Assalto à mão armada terminou com perseguição policial e apreensão de pistola 9 mm na capital.
A noite que parecia comum virou cena de tensão em segundos. Parado em um semáforo, um motorista foi surpreendido por um criminoso armado, que anunciou o assalto com frieza e fugiu levando o carro e o celular da vítima. O medo durou pouco: a resposta da Polícia Militar foi rápida e a fuga terminou com prisão e apreensão de uma arma de uso restrito.
O roubo aconteceu no cruzamento das avenidas Almirante Barroso com Rafael Vaz e Silva, no bairro Nossa Senhora das Graças. Armado com uma pistola, o suspeito rendeu a vítima ainda com o sinal fechado e saiu em alta velocidade, deixando para trás o choque e o prejuízo.
Rastreamento levou à perseguição
Durante patrulhamento, policiais do 5º Batalhão da PM receberam a informação de que o celular roubado estava sendo rastreado. O sinal indicava que o aparelho seguia junto com o veículo levado no assalto, um Volkswagen Fox prata.
Com base nos dados, a equipe localizou o carro circulando pela região e iniciou uma perseguição com sinais sonoros. A fuga terminou na rua Aruba, no bairro Tancredo Neves, quando o condutor obedeceu à ordem de parada.
Arma, munição e confissão
Na abordagem, os policiais encontraram na cintura do criminoso uma pistola calibre 9 mm com numeração suprimida, carregada com 17 munições. Dentro do veículo estavam o celular da vítima, R$ 25 em dinheiro e duas chaves de residência.
O suspeito confessou o crime e disse que pretendia esconder o carro na zona Leste da cidade, numa tentativa de despistar a polícia.
Mandado de prisão em aberto
Identificado como Rian S.C., o homem tinha contra si um mandado de prisão em aberto expedido pela 1ª Vara do Tribunal do Júri, com validade até dezembro de 2045. A vítima reconheceu o autor do assalto, reforçando os indícios reunidos pelos policiais.
O criminoso foi preso e encaminhado ao Departamento de Flagrantes, onde ficou à disposição da Justiça.
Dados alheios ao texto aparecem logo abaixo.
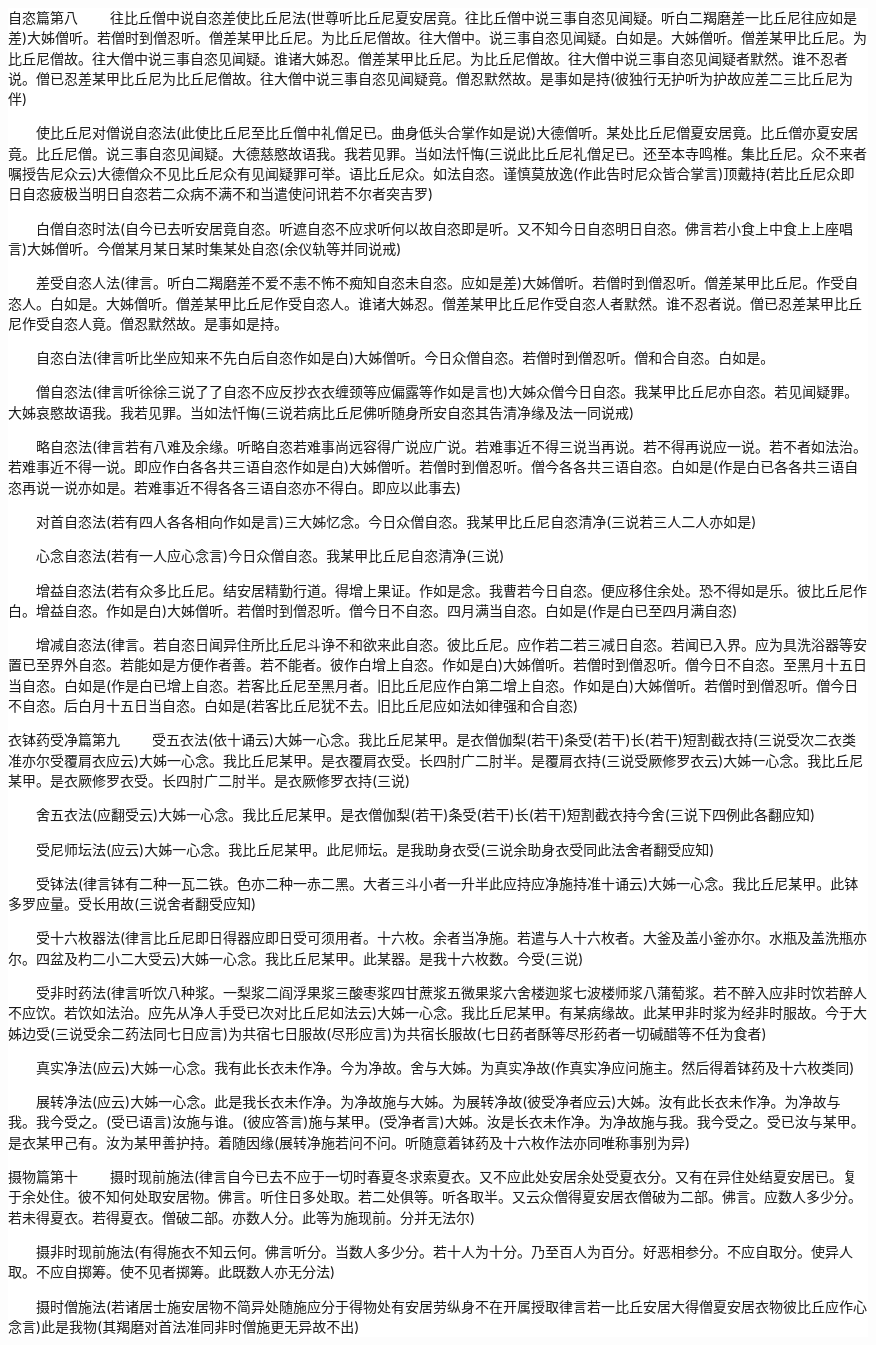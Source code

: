 自恣篇第八
　　往比丘僧中说自恣差使比丘尼法(世尊听比丘尼夏安居竟。往比丘僧中说三事自恣见闻疑。听白二羯磨差一比丘尼往应如是差)大姊僧听。若僧时到僧忍听。僧差某甲比丘尼。为比丘尼僧故。往大僧中。说三事自恣见闻疑。白如是。大姊僧听。僧差某甲比丘尼。为比丘尼僧故。往大僧中说三事自恣见闻疑。谁诸大姊忍。僧差某甲比丘尼。为比丘尼僧故。往大僧中说三事自恣见闻疑者默然。谁不忍者说。僧已忍差某甲比丘尼为比丘尼僧故。往大僧中说三事自恣见闻疑竟。僧忍默然故。是事如是持(彼独行无护听为护故应差二三比丘尼为伴)

　　使比丘尼对僧说自恣法(此使比丘尼至比丘僧中礼僧足已。曲身低头合掌作如是说)大德僧听。某处比丘尼僧夏安居竟。比丘僧亦夏安居竟。比丘尼僧。说三事自恣见闻疑。大德慈愍故语我。我若见罪。当如法忏悔(三说此比丘尼礼僧足已。还至本寺鸣椎。集比丘尼。众不来者嘱授告尼众云)大德僧众不见比丘尼众有见闻疑罪可举。语比丘尼众。如法自恣。谨慎莫放逸(作此告时尼众皆合掌言)顶戴持(若比丘尼众即日自恣疲极当明日自恣若二众病不满不和当遣使问讯若不尔者突吉罗)

　　白僧自恣时法(自今已去听安居竟自恣。听遮自恣不应求听何以故自恣即是听。又不知今日自恣明日自恣。佛言若小食上中食上上座唱言)大姊僧听。今僧某月某日某时集某处自恣(余仪轨等并同说戒)

　　差受自恣人法(律言。听白二羯磨差不爱不恚不怖不痴知自恣未自恣。应如是差)大姊僧听。若僧时到僧忍听。僧差某甲比丘尼。作受自恣人。白如是。大姊僧听。僧差某甲比丘尼作受自恣人。谁诸大姊忍。僧差某甲比丘尼作受自恣人者默然。谁不忍者说。僧已忍差某甲比丘尼作受自恣人竟。僧忍默然故。是事如是持。

　　自恣白法(律言听比坐应知来不先白后自恣作如是白)大姊僧听。今日众僧自恣。若僧时到僧忍听。僧和合自恣。白如是。

　　僧自恣法(律言听徐徐三说了了自恣不应反抄衣衣缠颈等应偏露等作如是言也)大姊众僧今日自恣。我某甲比丘尼亦自恣。若见闻疑罪。大姊哀愍故语我。我若见罪。当如法忏悔(三说若病比丘尼佛听随身所安自恣其告清净缘及法一同说戒)

　　略自恣法(律言若有八难及余缘。听略自恣若难事尚远容得广说应广说。若难事近不得三说当再说。若不得再说应一说。若不者如法治。若难事近不得一说。即应作白各各共三语自恣作如是白)大姊僧听。若僧时到僧忍听。僧今各各共三语自恣。白如是(作是白已各各共三语自恣再说一说亦如是。若难事近不得各各三语自恣亦不得白。即应以此事去)

　　对首自恣法(若有四人各各相向作如是言)三大姊忆念。今日众僧自恣。我某甲比丘尼自恣清净(三说若三人二人亦如是)

　　心念自恣法(若有一人应心念言)今日众僧自恣。我某甲比丘尼自恣清净(三说)

　　增益自恣法(若有众多比丘尼。结安居精勤行道。得增上果证。作如是念。我曹若今日自恣。便应移住余处。恐不得如是乐。彼比丘尼作白。增益自恣。作如是白)大姊僧听。若僧时到僧忍听。僧今日不自恣。四月满当自恣。白如是(作是白已至四月满自恣)

　　增减自恣法(律言。若自恣日闻异住所比丘尼斗诤不和欲来此自恣。彼比丘尼。应作若二若三减日自恣。若闻已入界。应为具洗浴器等安置已至界外自恣。若能如是方便作者善。若不能者。彼作白增上自恣。作如是白)大姊僧听。若僧时到僧忍听。僧今日不自恣。至黑月十五日当自恣。白如是(作是白已增上自恣。若客比丘尼至黑月者。旧比丘尼应作白第二增上自恣。作如是白)大姊僧听。若僧时到僧忍听。僧今日不自恣。后白月十五日当自恣。白如是(若客比丘尼犹不去。旧比丘尼应如法如律强和合自恣)

衣钵药受净篇第九
　　受五衣法(依十诵云)大姊一心念。我比丘尼某甲。是衣僧伽梨(若干)条受(若干)长(若干)短割截衣持(三说受次二衣类准亦尔受覆肩衣应云)大姊一心念。我比丘尼某甲。是衣覆肩衣受。长四肘广二肘半。是覆肩衣持(三说受厥修罗衣云)大姊一心念。我比丘尼某甲。是衣厥修罗衣受。长四肘广二肘半。是衣厥修罗衣持(三说)

　　舍五衣法(应翻受云)大姊一心念。我比丘尼某甲。是衣僧伽梨(若干)条受(若干)长(若干)短割截衣持今舍(三说下四例此各翻应知)

　　受尼师坛法(应云)大姊一心念。我比丘尼某甲。此尼师坛。是我助身衣受(三说余助身衣受同此法舍者翻受应知)

　　受钵法(律言钵有二种一瓦二铁。色亦二种一赤二黑。大者三斗小者一升半此应持应净施持准十诵云)大姊一心念。我比丘尼某甲。此钵多罗应量。受长用故(三说舍者翻受应知)

　　受十六枚器法(律言比丘尼即日得器应即日受可须用者。十六枚。余者当净施。若遣与人十六枚者。大釜及盖小釜亦尔。水瓶及盖洗瓶亦尔。四盆及杓二小二大受云)大姊一心念。我比丘尼某甲。此某器。是我十六枚数。今受(三说)

　　受非时药法(律言听饮八种浆。一梨浆二阎浮果浆三酸枣浆四甘蔗浆五微果浆六舍楼迦浆七波楼师浆八蒲萄浆。若不醉入应非时饮若醉人不应饮。若饮如法治。应先从净人手受已次对比丘尼如法云)大姊一心念。我比丘尼某甲。有某病缘故。此某甲非时浆为经非时服故。今于大姊边受(三说受余二药法同七日应言)为共宿七日服故(尽形应言)为共宿长服故(七日药者酥等尽形药者一切碱醋等不任为食者)

　　真实净法(应云)大姊一心念。我有此长衣未作净。今为净故。舍与大姊。为真实净故(作真实净应问施主。然后得着钵药及十六枚类同)

　　展转净法(应云)大姊一心念。此是我长衣未作净。为净故施与大姊。为展转净故(彼受净者应云)大姊。汝有此长衣未作净。为净故与我。我今受之。(受已语言)汝施与谁。(彼应答言)施与某甲。(受净者言)大姊。汝是长衣未作净。为净故施与我。我今受之。受已汝与某甲。是衣某甲己有。汝为某甲善护持。着随因缘(展转净施若问不问。听随意着钵药及十六枚作法亦同唯称事别为异)

摄物篇第十
　　摄时现前施法(律言自今已去不应于一切时春夏冬求索夏衣。又不应此处安居余处受夏衣分。又有在异住处结夏安居已。复于余处住。彼不知何处取安居物。佛言。听住日多处取。若二处俱等。听各取半。又云众僧得夏安居衣僧破为二部。佛言。应数人多少分。若未得夏衣。若得夏衣。僧破二部。亦数人分。此等为施现前。分并无法尔)

　　摄非时现前施法(有得施衣不知云何。佛言听分。当数人多少分。若十人为十分。乃至百人为百分。好恶相参分。不应自取分。使异人取。不应自掷筹。使不见者掷筹。此既数人亦无分法)

　　摄时僧施法(若诸居士施安居物不简异处随施应分于得物处有安居劳纵身不在开属授取律言若一比丘安居大得僧夏安居衣物彼比丘应作心念言)此是我物(其羯磨对首法准同非时僧施更无异故不出)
Em meio à violência cotidiana, casos como esse mostram o quanto segundos podem separar o medo do alívio. Para a vítima, fica o trauma; para a sociedade, o alerta permanente. Já a prisão rápida reforça a importância da ação integrada, do rastreamento e da resposta imediata para impedir que crimes armados sigam colocando vidas em risco.